Filter out every line below that lacks "整数指令", and copy the rest.

Source data:
* * * *
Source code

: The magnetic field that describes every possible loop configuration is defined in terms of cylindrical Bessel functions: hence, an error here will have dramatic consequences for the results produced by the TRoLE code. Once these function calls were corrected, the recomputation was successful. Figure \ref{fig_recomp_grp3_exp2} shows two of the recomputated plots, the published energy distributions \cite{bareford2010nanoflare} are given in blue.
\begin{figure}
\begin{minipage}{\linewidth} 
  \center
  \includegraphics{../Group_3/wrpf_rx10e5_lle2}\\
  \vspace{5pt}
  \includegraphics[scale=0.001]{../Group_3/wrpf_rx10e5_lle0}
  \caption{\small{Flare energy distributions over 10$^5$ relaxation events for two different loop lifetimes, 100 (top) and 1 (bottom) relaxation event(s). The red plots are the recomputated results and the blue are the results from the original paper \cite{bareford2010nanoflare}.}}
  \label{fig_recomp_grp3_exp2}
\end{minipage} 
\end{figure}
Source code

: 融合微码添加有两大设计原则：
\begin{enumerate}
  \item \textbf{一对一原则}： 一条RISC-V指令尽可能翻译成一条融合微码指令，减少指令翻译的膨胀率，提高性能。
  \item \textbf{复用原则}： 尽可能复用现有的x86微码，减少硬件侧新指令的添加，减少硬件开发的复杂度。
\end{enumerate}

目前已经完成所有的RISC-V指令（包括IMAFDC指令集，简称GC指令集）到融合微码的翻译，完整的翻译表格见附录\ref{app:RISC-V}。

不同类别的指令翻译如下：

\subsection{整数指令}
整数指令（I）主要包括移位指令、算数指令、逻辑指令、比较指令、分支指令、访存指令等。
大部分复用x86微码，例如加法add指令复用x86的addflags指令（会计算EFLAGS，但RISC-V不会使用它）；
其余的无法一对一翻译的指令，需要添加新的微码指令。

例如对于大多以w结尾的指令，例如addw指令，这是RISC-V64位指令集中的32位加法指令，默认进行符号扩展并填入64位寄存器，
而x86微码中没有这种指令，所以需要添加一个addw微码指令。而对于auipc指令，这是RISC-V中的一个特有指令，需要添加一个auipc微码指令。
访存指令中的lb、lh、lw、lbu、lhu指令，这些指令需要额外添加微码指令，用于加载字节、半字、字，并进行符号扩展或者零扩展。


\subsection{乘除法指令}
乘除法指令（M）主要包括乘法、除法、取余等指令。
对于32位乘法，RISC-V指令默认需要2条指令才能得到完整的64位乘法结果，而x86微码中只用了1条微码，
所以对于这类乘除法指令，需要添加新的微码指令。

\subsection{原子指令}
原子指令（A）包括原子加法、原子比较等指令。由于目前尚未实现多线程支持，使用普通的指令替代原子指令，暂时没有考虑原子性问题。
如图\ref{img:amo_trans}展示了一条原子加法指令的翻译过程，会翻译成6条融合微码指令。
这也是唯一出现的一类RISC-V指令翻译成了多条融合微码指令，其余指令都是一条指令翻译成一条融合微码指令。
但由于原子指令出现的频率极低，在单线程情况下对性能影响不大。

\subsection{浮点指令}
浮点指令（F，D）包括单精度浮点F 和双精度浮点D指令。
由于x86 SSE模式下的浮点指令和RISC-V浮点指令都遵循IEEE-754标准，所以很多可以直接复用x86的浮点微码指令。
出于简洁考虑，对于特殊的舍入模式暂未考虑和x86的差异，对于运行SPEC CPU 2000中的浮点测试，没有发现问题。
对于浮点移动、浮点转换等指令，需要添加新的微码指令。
* * * *
Exercise output:
\subsection{整数指令}
整数指令（I）主要包括移位指令、算数指令、逻辑指令、比较指令、分支指令、访存指令等。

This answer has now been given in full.